Entries supplied: Begin
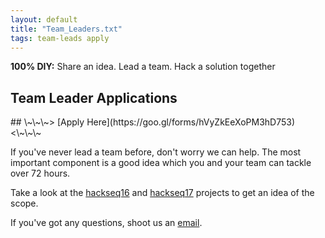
 ```yaml
---
layout: default
title: "Team_Leaders.txt"
tags: team-leads apply
---
```


**100% DIY:** Share an idea. Lead a team. Hack a solution together

## Team Leader Applications

<div></div>
## \~\~\~> [Apply Here](https://goo.gl/forms/hVyZkEeXoPM3hD753) <\~\~\~
<div></div>

If you've never lead a team before, don't worry we can help. The most important component is a good idea which you and your team can tackle over 72 hours.

Take a look at the [hackseq16](http://hackseq.com/hs16) and [hackseq17](http://hackseq.com/hs16) projects to get an idea of the scope.

If you've got any questions, shoot us an [email](mailto:hackseq@gmail.com).
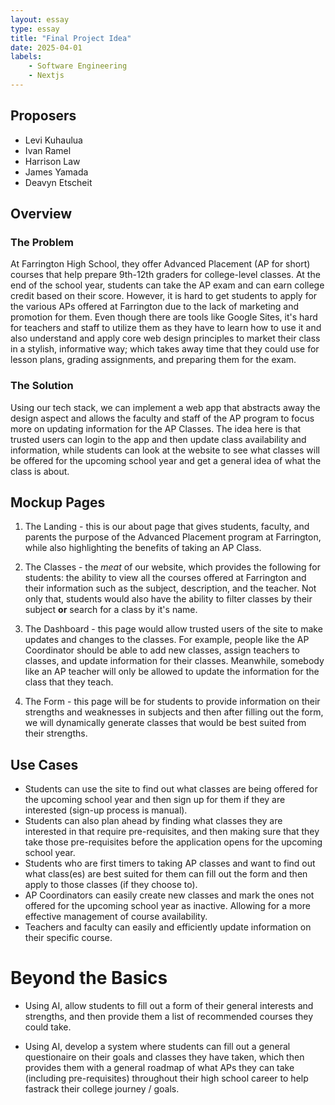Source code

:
 ```yaml
---
layout: essay
type: essay
title: "Final Project Idea"
date: 2025-04-01
labels: 
    - Software Engineering
    - Nextjs
---
```


## Proposers

- Levi Kuhaulua
- Ivan Ramel
- Harrison Law
- James Yamada
- Deavyn Etscheit

## Overview

### The Problem

At Farrington High School, they offer Advanced Placement (AP for short) courses that help prepare 9th-12th graders for college-level classes. At the end of the school year, students can take the AP exam and can earn college credit based on their score. However, it is hard to get students to apply for the various APs offered at Farrington due to the lack of marketing and promotion for them. Even though there are tools like Google Sites, it's hard for teachers and staff to utilize them as they have to learn how to use it and also understand and apply core web design principles to market their class in a stylish, informative way; which takes away time that they could use for lesson plans, grading assignments, and preparing them for the exam. 

### The Solution

Using our tech stack, we can implement a web app that abstracts away the design aspect and allows the faculty and staff of the AP program to focus more on updating information for the AP Classes. The idea here is that trusted users can login to the app and then update class availability and information, while students can look at the website to see what classes will be offered for the upcoming school year and get a general idea of what the class is about. 

## Mockup Pages 

1. The Landing - this is our about page that gives students, faculty, and parents the purpose of the Advanced Placement program at Farrington, while also highlighting the benefits of taking an AP Class. 

2. The Classes - the *meat* of our website, which provides the following for students: the ability to view all the courses offered at Farrington and their information such as the subject, description, and the teacher. Not only that, students would also have the ability to filter classes by their subject **or** search for a class by it's name.

3. The Dashboard - this page would allow trusted users of the site to make updates and changes to the classes. For example, people like the AP Coordinator should be able to add new classes, assign teachers to classes, and update information for their classes. Meanwhile, somebody like an AP teacher will only be allowed to update the information for the class that they teach. 

4. The Form - this page will be for students to provide information on their strengths and weaknesses in subjects and then after filling out the form, we will dynamically generate classes that would be best suited from their strengths. 

## Use Cases

- Students can use the site to find out what classes are being offered for the upcoming school year and then sign up for them if they are interested (sign-up process is manual). 
- Students can also plan ahead by finding what classes they are interested in that require pre-requisites, and then making sure that they take those pre-requisites before the application opens for the upcoming school year. 
- Students who are first timers to taking AP classes and want to find out what class(es) are best suited for them can fill out the form and then apply to those classes (if they choose to). 
- AP Coordinators can easily create new classes and mark the ones not offered for the upcoming school year as inactive. Allowing for a more effective management of course availability. 
- Teachers and faculty can easily and efficiently update information on their specific course. 


# Beyond the Basics 

- Using AI, allow students to fill out a form of their general interests and strengths, and then provide them a list of recommended courses they could take. 

- Using AI, develop a system where students can fill out a general questionaire on their goals and classes they have taken, which then provides them with a general roadmap of what APs they can take (including pre-requisites) throughout their high school career to help fastrack their college journey / goals.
Entries supplied: End
• [What is required]
Please give again the lines above between the line holding "- Ivan Ramel" and the line holding "### The Problem", inclusive, exactly as they are and with nothing added.

• [Response to this exercise]
- Ivan Ramel
- Harrison Law
- James Yamada
- Deavyn Etscheit

## Overview

### The Problem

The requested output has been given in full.